De son côté, Armel est un jeune musicien d’une trentaine d’années. Très souvent les rencontres se font par hasard. Je l’ai découvert lors d’un concert dans un bar. Je suis très attentif à ce qui se passe dans les clubs. J’aime bien aller écouter mes camarades musiciens, découvrir de nouveaux talents, savoir comment ils inventent. J’étais en vacances en Vendée, au bord de l’Atlantique, dans un petit port de pêche où il y a un jazz-bar, un bar modeste qui organise des concerts, notamment avec des musiciens qui habitent la région de Nantes, toute cette région des pays de Loire. Armel Dupas est originaire de Nantes. Il jouait avec deux camarades de la classe de jazz du Conservatoire national de Paris, en trio piano-contrebasse-batterie. J’ai entendu ce pianiste qui m’a vraiment surpris, je ne m’attendais pas à une telle découverte : il jouait des standards de jazz, un matériau musical connu, mais il les abordait d’une façon original, avec énormément de qualités et de sensibilité. Cela m’a plu : j’ai pris note quelque part dans ma tête, en me disant que si, un jour, j’avais l’occasion de travailler de nouveau avec un pianiste, je ferais appel à lui. Je lui ai ainsi demandé de rejoindre la bande des Sky Dancers.
Pour ce projet, vous avez composé un répertoire que vous avez pu rôder lors de festivals…

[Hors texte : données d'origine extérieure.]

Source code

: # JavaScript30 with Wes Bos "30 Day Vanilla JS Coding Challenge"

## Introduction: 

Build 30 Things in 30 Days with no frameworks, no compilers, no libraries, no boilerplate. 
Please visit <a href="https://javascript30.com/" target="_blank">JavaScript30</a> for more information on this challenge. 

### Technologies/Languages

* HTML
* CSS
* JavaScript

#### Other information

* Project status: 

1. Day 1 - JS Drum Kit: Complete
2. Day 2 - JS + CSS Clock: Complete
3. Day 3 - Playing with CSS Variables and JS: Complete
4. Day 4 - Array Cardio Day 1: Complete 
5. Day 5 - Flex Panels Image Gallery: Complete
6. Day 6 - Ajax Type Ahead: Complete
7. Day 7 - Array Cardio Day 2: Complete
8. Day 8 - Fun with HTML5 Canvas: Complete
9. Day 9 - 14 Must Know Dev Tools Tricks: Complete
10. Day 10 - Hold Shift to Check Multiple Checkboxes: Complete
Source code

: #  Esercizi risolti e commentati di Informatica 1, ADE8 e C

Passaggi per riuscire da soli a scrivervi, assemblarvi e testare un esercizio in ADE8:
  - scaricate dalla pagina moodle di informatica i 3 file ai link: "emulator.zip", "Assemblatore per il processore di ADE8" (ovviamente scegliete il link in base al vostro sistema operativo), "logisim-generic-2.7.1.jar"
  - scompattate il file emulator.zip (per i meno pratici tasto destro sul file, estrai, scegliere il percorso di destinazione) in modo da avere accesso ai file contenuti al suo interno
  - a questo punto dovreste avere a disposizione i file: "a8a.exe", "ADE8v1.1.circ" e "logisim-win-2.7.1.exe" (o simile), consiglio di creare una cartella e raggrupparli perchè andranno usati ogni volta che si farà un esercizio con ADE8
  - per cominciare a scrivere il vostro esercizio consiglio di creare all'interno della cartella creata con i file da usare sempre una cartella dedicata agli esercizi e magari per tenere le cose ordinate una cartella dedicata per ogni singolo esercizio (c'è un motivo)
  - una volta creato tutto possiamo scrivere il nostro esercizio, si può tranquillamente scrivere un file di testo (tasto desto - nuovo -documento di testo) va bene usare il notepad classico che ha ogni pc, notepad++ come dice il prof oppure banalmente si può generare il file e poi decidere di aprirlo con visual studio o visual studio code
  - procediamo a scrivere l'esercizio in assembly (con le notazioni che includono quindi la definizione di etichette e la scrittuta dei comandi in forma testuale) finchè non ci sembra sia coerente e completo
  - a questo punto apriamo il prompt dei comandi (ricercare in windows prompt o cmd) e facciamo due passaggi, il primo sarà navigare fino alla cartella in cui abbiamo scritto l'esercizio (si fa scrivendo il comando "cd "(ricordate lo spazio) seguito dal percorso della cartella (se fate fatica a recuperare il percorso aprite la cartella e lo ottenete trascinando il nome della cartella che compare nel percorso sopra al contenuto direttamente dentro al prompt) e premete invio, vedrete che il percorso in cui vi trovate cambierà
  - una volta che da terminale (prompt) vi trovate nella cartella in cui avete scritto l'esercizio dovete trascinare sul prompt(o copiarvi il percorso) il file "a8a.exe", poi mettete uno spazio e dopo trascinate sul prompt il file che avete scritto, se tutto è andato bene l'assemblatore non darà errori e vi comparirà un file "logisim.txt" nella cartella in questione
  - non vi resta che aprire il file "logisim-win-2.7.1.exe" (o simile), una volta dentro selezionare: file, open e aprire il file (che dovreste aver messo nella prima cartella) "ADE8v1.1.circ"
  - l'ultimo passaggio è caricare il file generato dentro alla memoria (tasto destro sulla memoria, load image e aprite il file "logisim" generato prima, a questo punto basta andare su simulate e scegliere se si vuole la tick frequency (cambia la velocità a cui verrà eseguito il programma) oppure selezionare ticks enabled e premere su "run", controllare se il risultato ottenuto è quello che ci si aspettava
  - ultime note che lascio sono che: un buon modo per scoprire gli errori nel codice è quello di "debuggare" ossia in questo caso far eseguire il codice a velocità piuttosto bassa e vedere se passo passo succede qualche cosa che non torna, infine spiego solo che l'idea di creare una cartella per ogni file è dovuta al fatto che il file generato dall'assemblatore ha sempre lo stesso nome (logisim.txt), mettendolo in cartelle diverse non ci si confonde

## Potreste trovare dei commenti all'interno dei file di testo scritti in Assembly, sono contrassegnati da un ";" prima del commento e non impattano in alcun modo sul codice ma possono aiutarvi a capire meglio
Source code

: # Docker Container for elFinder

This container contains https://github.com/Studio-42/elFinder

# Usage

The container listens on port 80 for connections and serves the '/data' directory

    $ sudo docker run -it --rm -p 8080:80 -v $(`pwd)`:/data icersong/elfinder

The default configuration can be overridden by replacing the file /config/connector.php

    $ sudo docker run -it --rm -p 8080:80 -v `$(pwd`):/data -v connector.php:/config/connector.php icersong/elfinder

En fait, le festival du Mans m’a demandé une création : c’est là aussi un motif pour écrire de la musique, en parallèle au fait que cette musique a été inspirée par les Amérindiens. C’est une sorte de commande de l’Europa Jazz, en co-production avec deux autres festivals : les Rencontres de l’Erdre, un gros festival de jazz à Nantes et Jazz sous les Pommiers de Coutances. Ces trois festivals se sont associés pour me commander ce travail.
Pour le moment, vous êtes engagé dans une double tournée…
Nous serons en Belgique pour deux dates avec le Hope Quartet, après des concerts en Autriche et en Allemagne. Avec les Sky Dancers, on sera au New Morning, à Paris, le 9 novembre et le 10 au festival D’Jazz de Nevers puis pour un festival en région parisienne, Au fil de l’Oise, au Nord de Paris.
Dans vos compositions, on retrouve souvent un côté « militant »…
Militant, je n’irais pas jusque là, mais « citoyen » comme on le dit maintenant. J’ai du mal à imaginer la musique sans signification. J’aurais beaucoup de mal à appeler mes compositions « Suite n°1 » puis « Suite n°2 ». C’est vrai que la musique se suffit à elle-même, on n’est pas forcément obligé d’imposer à l’auditeur une image déterminée : il peut apprécier la musique par elle-même. Mais j’aime beaucoup l’idée de donner une signification à mon travail. Je suis préoccupé, comme énormément de gens sur terre, par l’injustice, l’écologie. Je ne supporte pas que la terre soit souillée, abîmée, détruite. Pour le moment, c’est terrible tout ce qui se passe, en Europe, au niveau des migrants venant du Moyen-Orient. Tout cela, c’est des choses qui me touchent beaucoup. J’essaye, au travers de la musique que je joue, d’exprimer ces sentiments ou simplement d’attirer un peu l’attention, dans mon modeste domaine, sur des problèmes actuels comme, par exemple, l’eau : l’eau est en péril (album « Alerte à l’eau »). J’ai aussi déjà consacré un album aux Amérindiens, il y a 25 ans (An Indian’s week, puis Mad Nomads). C’est simplement pour attirer l’attention sur des problèmes qui préoccupent l’humanité entière. Ce n’est pas vraiment « militant », je ne suis porte-drapeau d’un quelconque mouvement, je ne prends pas la parole au nom d’une communauté politique ou sociale, je m’exprime en mon nom. J’ai la chance de pouvoir communiquer et partager, avec un certain nombre d’êtres humains, au travers de la musique et peut-être est-ce une sorte de devoir pour l’artiste de véhiculer des idées, d’essayer de mettre en lumière des préoccupations qui sont communes à tous.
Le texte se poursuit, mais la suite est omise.